(Dataset Opens)

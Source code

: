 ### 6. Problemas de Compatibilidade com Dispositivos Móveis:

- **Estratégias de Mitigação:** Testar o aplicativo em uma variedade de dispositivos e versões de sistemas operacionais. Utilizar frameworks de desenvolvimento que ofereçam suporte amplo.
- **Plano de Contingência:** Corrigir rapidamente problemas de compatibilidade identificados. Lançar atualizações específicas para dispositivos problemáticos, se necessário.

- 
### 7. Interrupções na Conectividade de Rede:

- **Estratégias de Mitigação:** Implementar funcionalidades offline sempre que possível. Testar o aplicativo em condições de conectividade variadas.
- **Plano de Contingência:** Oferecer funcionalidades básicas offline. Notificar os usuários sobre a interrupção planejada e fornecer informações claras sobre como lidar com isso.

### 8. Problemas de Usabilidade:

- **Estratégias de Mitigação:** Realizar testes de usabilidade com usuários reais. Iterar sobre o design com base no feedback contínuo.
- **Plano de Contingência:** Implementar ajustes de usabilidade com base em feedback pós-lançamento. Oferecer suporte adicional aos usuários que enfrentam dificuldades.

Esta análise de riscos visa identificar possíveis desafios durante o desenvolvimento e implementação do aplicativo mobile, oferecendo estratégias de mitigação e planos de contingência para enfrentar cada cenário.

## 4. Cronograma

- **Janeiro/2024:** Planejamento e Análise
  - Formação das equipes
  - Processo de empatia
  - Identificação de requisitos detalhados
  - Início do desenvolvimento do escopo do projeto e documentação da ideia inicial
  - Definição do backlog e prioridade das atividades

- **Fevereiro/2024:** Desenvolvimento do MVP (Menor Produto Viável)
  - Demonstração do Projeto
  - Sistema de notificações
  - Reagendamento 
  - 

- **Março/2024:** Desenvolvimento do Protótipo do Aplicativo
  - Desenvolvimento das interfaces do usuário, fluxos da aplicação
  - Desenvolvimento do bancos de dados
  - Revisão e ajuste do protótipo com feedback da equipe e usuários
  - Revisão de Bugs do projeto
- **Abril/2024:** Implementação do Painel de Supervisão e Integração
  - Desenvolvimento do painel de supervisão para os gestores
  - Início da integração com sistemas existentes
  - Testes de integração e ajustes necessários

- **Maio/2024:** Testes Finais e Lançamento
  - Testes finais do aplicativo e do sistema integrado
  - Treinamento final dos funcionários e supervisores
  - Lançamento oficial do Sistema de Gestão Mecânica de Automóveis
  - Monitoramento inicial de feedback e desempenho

(Dataset Closes)

■ Your instructions: Line by line, retype the data exactly as written.

■ Solution to the problem:
Source code

: ### 6. Problemas de Compatibilidade com Dispositivos Móveis:

- **Estratégias de Mitigação:** Testar o aplicativo em uma variedade de dispositivos e versões de sistemas operacionais. Utilizar frameworks de desenvolvimento que ofereçam suporte amplo.
- **Plano de Contingência:** Corrigir rapidamente problemas de compatibilidade identificados. Lançar atualizações específicas para dispositivos problemáticos, se necessário.

- 
### 7. Interrupções na Conectividade de Rede:

- **Estratégias de Mitigação:** Implementar funcionalidades offline sempre que possível. Testar o aplicativo em condições de conectividade variadas.
- **Plano de Contingência:** Oferecer funcionalidades básicas offline. Notificar os usuários sobre a interrupção planejada e fornecer informações claras sobre como lidar com isso.

### 8. Problemas de Usabilidade:

- **Estratégias de Mitigação:** Realizar testes de usabilidade com usuários reais. Iterar sobre o design com base no feedback contínuo.
- **Plano de Contingência:** Implementar ajustes de usabilidade com base em feedback pós-lançamento. Oferecer suporte adicional aos usuários que enfrentam dificuldades.

Esta análise de riscos visa identificar possíveis desafios durante o desenvolvimento e implementação do aplicativo mobile, oferecendo estratégias de mitigação e planos de contingência para enfrentar cada cenário.

## 4. Cronograma

- **Janeiro/2024:** Planejamento e Análise
  - Formação das equipes
  - Processo de empatia
  - Identificação de requisitos detalhados
  - Início do desenvolvimento do escopo do projeto e documentação da ideia inicial
  - Definição do backlog e prioridade das atividades

- **Fevereiro/2024:** Desenvolvimento do MVP (Menor Produto Viável)
  - Demonstração do Projeto
  - Sistema de notificações
  - Reagendamento 
  - 

- **Março/2024:** Desenvolvimento do Protótipo do Aplicativo
  - Desenvolvimento das interfaces do usuário, fluxos da aplicação
  - Desenvolvimento do bancos de dados
  - Revisão e ajuste do protótipo com feedback da equipe e usuários
  - Revisão de Bugs do projeto
- **Abril/2024:** Implementação do Painel de Supervisão e Integração
  - Desenvolvimento do painel de supervisão para os gestores
  - Início da integração com sistemas existentes
  - Testes de integração e ajustes necessários

- **Maio/2024:** Testes Finais e Lançamento
  - Testes finais do aplicativo e do sistema integrado
  - Treinamento final dos funcionários e supervisores
  - Lançamento oficial do Sistema de Gestão Mecânica de Automóveis
  - Monitoramento inicial de feedback e desempenho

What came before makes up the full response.